| WHAT IS REQUIRED |
Copy the lines below exactly. Start at the first and finish with the line containing "交换 $A,B$ 得反向包含，故 $AB=BA$。".

★ ★ ★ ★

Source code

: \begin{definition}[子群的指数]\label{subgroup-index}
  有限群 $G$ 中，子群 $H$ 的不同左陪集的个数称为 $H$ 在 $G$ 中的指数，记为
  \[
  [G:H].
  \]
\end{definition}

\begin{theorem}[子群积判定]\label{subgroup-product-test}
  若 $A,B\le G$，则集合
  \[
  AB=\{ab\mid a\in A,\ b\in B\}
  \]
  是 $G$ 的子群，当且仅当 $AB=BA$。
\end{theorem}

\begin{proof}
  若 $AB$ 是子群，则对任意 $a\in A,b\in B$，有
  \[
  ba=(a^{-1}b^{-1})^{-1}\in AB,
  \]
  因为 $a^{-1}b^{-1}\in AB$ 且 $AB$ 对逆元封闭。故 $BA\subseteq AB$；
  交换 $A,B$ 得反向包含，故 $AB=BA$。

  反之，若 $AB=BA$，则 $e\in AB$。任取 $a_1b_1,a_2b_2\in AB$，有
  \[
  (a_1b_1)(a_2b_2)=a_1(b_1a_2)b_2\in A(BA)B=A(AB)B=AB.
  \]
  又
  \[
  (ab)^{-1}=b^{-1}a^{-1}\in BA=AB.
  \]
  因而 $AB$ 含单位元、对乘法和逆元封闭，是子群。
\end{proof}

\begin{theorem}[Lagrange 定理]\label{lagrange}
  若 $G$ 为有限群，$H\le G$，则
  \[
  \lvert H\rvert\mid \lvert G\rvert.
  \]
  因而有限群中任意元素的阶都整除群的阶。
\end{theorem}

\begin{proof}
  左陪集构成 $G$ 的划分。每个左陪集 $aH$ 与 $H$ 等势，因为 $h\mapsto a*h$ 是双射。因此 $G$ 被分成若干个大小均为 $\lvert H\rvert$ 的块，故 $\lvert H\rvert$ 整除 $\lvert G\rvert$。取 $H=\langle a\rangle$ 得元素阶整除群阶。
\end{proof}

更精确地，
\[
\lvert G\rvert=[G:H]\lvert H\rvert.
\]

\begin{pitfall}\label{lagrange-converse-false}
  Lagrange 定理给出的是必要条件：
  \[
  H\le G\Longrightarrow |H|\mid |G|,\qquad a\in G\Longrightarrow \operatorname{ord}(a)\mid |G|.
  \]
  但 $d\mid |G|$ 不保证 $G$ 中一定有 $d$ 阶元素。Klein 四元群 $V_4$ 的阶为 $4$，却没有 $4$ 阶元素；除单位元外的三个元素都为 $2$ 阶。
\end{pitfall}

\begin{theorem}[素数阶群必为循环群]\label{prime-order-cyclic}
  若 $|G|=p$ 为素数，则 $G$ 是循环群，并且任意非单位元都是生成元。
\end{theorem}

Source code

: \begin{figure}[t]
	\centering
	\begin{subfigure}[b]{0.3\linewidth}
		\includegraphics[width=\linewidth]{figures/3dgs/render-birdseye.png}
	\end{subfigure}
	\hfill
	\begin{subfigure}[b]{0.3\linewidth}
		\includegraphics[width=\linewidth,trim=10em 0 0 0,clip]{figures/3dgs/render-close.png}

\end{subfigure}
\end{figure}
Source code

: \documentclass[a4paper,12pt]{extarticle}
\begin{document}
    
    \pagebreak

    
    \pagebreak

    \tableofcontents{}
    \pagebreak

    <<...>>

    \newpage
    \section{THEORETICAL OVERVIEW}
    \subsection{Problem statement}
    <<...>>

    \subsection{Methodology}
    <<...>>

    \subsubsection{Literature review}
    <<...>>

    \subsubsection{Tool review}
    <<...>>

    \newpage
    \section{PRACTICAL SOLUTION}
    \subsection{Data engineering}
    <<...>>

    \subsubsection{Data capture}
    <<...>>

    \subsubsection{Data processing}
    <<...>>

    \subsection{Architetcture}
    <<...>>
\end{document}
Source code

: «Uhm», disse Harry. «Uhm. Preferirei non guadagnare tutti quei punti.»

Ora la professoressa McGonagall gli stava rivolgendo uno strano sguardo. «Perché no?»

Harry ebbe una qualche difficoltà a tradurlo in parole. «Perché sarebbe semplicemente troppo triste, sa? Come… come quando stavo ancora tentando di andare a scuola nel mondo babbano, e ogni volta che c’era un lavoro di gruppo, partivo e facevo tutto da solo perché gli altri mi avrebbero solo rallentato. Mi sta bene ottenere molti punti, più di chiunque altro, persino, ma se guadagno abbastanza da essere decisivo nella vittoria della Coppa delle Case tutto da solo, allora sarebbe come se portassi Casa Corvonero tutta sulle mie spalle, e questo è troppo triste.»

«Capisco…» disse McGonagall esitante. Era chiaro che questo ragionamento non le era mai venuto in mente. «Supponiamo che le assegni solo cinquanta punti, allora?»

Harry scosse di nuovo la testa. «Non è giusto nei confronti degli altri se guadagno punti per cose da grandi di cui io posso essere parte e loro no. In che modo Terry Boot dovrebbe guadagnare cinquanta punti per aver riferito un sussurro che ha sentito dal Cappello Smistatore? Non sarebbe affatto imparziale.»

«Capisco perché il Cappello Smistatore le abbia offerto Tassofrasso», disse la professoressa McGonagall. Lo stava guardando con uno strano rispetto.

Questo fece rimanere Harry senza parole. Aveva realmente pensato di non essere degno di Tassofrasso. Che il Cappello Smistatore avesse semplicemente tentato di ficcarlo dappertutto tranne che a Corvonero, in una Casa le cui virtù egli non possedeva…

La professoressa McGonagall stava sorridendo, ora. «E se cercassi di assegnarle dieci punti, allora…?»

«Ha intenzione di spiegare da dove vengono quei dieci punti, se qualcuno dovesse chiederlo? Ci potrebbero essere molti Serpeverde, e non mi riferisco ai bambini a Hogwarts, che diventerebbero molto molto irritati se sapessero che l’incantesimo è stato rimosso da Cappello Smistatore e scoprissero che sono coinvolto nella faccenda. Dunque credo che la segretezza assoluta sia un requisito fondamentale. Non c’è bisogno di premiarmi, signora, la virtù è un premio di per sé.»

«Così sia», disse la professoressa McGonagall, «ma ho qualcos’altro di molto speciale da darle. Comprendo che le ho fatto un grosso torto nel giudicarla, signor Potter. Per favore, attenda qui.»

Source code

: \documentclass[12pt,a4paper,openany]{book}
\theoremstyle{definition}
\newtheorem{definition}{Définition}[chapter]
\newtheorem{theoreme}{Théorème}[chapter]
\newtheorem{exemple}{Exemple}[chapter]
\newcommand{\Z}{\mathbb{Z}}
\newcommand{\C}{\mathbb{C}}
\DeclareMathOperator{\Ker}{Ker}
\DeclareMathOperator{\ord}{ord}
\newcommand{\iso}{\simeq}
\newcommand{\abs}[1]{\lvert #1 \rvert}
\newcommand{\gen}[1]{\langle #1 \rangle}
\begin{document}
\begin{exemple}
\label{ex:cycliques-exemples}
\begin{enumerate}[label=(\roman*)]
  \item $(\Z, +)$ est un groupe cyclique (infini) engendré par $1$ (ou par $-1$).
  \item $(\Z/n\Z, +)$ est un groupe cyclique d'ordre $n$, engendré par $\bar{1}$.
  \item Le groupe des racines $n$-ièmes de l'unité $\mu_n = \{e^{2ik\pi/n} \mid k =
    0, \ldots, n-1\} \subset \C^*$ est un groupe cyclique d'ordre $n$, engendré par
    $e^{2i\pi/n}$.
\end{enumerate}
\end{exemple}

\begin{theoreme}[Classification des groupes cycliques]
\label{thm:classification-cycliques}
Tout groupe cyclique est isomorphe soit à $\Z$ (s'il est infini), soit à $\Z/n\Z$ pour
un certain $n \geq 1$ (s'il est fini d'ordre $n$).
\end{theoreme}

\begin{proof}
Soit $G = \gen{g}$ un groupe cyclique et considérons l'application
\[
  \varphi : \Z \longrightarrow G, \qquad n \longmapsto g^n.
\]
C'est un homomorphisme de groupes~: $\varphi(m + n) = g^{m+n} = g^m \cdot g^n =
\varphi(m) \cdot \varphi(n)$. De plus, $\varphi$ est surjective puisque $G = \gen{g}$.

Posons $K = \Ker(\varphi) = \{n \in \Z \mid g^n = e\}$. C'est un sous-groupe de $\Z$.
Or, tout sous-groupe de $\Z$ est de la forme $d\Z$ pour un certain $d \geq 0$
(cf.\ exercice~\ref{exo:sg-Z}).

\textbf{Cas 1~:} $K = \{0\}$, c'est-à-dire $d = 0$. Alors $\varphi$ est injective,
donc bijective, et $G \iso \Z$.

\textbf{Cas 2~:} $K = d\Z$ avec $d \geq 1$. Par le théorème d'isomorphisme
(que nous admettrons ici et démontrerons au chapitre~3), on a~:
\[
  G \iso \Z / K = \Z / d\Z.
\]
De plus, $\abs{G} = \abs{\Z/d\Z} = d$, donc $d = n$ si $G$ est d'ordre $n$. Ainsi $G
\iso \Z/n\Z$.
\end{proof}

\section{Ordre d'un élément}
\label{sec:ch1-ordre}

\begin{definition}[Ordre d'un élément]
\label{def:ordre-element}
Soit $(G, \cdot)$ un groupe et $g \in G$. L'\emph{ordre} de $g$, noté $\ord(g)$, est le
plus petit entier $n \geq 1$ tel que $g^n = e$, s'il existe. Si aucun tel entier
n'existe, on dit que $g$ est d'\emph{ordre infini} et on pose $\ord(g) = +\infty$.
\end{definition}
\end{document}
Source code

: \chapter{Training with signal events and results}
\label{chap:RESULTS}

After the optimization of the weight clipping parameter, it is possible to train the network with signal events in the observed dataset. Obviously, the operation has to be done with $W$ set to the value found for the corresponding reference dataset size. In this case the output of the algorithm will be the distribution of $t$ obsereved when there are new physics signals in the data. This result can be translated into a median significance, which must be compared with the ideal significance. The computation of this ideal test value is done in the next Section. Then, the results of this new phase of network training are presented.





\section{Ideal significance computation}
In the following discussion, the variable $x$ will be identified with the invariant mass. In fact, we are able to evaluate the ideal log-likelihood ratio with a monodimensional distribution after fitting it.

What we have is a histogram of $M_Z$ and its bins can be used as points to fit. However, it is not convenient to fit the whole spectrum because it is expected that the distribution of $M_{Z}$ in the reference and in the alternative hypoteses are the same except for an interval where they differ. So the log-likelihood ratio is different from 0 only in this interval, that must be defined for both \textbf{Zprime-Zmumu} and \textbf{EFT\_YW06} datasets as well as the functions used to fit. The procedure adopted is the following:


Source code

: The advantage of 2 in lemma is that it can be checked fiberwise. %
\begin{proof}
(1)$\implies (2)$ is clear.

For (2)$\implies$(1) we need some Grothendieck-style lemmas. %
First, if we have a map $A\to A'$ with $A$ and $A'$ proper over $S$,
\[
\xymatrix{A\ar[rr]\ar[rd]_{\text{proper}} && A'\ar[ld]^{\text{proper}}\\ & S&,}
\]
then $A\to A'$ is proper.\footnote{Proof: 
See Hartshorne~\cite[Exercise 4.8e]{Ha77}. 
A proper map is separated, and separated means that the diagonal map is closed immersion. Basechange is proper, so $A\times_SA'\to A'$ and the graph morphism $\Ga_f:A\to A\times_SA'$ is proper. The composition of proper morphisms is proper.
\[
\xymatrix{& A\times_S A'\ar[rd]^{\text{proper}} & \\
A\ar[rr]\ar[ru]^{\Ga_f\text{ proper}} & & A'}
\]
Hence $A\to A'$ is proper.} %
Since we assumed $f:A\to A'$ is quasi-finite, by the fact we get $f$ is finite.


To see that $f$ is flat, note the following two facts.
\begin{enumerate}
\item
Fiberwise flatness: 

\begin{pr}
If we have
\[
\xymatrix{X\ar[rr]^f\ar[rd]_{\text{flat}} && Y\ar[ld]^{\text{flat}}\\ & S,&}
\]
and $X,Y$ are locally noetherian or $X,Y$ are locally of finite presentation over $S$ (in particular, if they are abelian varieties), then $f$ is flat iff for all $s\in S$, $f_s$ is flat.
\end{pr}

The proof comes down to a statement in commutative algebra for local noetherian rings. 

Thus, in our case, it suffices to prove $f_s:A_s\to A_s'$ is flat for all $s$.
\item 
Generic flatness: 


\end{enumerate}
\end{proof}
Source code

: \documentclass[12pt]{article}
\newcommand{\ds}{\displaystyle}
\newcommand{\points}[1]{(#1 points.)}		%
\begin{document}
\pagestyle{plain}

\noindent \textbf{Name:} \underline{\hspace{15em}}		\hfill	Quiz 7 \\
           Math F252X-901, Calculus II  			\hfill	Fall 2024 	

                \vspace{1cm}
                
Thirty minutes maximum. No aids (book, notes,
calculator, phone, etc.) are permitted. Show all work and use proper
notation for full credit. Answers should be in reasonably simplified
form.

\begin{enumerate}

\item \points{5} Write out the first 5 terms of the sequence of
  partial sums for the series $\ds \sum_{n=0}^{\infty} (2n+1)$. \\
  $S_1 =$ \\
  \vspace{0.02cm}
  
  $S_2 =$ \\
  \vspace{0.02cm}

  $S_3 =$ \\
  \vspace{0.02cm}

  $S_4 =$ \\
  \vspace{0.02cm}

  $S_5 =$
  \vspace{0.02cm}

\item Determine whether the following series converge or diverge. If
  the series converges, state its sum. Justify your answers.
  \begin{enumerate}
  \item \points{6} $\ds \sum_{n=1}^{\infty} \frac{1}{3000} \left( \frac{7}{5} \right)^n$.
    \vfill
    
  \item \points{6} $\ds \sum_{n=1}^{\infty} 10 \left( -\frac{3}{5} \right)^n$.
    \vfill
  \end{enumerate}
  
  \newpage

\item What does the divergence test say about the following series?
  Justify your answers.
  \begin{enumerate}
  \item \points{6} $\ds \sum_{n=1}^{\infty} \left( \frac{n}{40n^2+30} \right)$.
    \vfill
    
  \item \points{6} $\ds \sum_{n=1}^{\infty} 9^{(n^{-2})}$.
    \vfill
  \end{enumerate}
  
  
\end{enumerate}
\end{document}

★ ★ ★ ★

| FINISHED EXERCISE |
Source code

: \begin{definition}[子群的指数]\label{subgroup-index}
  有限群 $G$ 中，子群 $H$ 的不同左陪集的个数称为 $H$ 在 $G$ 中的指数，记为
  \[
  [G:H].
  \]
\end{definition}

\begin{theorem}[子群积判定]\label{subgroup-product-test}
  若 $A,B\le G$，则集合
  \[
  AB=\{ab\mid a\in A,\ b\in B\}
  \]
  是 $G$ 的子群，当且仅当 $AB=BA$。
\end{theorem}

\begin{proof}
  若 $AB$ 是子群，则对任意 $a\in A,b\in B$，有
  \[
  ba=(a^{-1}b^{-1})^{-1}\in AB,
  \]
  因为 $a^{-1}b^{-1}\in AB$ 且 $AB$ 对逆元封闭。故 $BA\subseteq AB$；
  交换 $A,B$ 得反向包含，故 $AB=BA$。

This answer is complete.